Home > Queensland Synod News > During big sports events, ‘trafficking of women increases’

During big sports events, ‘trafficking of women increases’


Church leaders who minister to migrants and victims of human trafficking, have disclosed at a global church gathering in Brazil that trafficking of women for enforced prostitution usually heightens during international sports events.

"It is now public knowledge that organized syndicates have plans to bring in young women, particularly from eastern Europe and from other poor countries, to Germany in time for the World Soccer Cup 2006 [from 9 June to 9 July]," said Vivi Akakpo, West Africa coordinator for the All Africa Conference of Churches.

Akakpo was speaking at a side meeting during the 14-23 February assembly of the World Council of Churches in Porto Alegre. Along with Elena Timofticiuc, manager of the Ecumenical Association of Churches in Romania, Akakpo and other church leaders agreed to request the WCC to urge Interpol, the international police organization, to thwart the plans of organized crime groups engaged in forced prostitution.

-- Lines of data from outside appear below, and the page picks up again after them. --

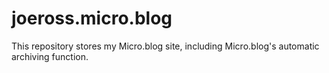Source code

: # joeross.micro.blog
This repository stores my Micro.blog site, including Micro.blog's automatic archiving function.
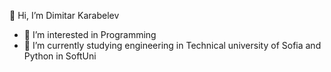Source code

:  👋 Hi, I’m Dimitar Karabelev
- 👀 I’m interested in Programming
- 🌱 I’m currently studying engineering in Technical university of Sofia and Python in SoftUni

<!---
dkarabelev/dkarabelev is a ✨ special ✨ repository because its `README.md` (this file) appears on your GitHub profile.
You can click the Preview link to take a look at your changes.
--->
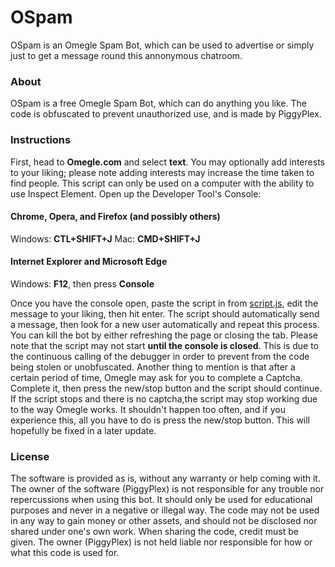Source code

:# OSpam
OSpam is an Omegle Spam Bot, which can be used to advertise or simply just to get a message round this annonymous chatroom.
### About
OSpam is a free Omegle Spam Bot, which can do anything you like. The code is obfuscated to prevent unauthorized use, and is made by PiggyPlex.
### Instructions
First, head to **Omegle.com** and select **text**. You may optionally add interests to your liking; please note adding interests may increase the time taken to find people. This script can only be used on a computer with the ability to use Inspect Element.
Open up the Developer Tool's Console:
#### Chrome, Opera, and Firefox (and possibly others)
Windows: **CTL+SHIFT+J**
Mac: **CMD+SHIFT+J**
#### Internet Explorer and Microsoft Edge
Windows: **F12**, then press **Console**

Once you have the console open, paste the script in from [script.js](/script.js), edit the message to your liking, then hit enter. The script should automatically send a message, then look for a new user automatically and repeat this process. You can kill the bot by either refreshing the page or closing the tab.
Please note that the script may not start **until the console is closed**. This is due to the continuous calling of the debugger in order to prevent from the code being stolen or unobfuscated.
Another thing to mention is that after a certain period of time, Omegle may ask for you to complete a Captcha. Complete it, then press the new/stop button and the script should continue. If the script stops and there is no captcha,the script may stop working due to the way Omegle works. It shouldn't happen too often, and if you experience this, all you have to do is press the new/stop button.
This will hopefully be fixed in a later update.
### License
The software is provided as is, without any warranty or help coming with it. The owner of the software (PiggyPlex) is not responsible for any trouble nor repercussions when using this bot. It should only be used for educational purposes and never in a negative or illegal way. The code may not be used in any way to gain money or other assets, and should not be disclosed nor shared under one's own work. When sharing the code, credit must be given. The owner (PiggyPlex) is not held liable nor responsible for how or what this code is used for.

Anticipating heightened forced prostitution during the soccer World Cup 2006, the Diakonisches Werk der EKD (Social Service Agency of the Evangelical Church of Germany) has also launched public awareness-raising initiatives to help address the problem, said a German delegate to the WCC assembly here.

The delegate, who requested anonymity, disclosed to Ecumenical News International that the German social service group has launched a nationwide poster, postcard and paid newspaper statement campaign about preventing forced prostitution during the World Cup.

The group has also established a national network of centres, where victims can seek both free legal support and psychiatric and spiritual counselling. "Forced prostitution has been there, but this usually increases during international events such as the World Cup," said the German delegate, citing another European soccer event some two to three years earlier during which many cases of forced prostitution were reported.

Church leaders attending the meeting urged other denominations to help lobby governments to enact laws and policies that can help protect women from forced prostitution and to offer shelters to victims and help rehabilitate them for their long-term reintegration into society.

They appealed to the WCC: "Take human trafficking seriously; one case is one too many."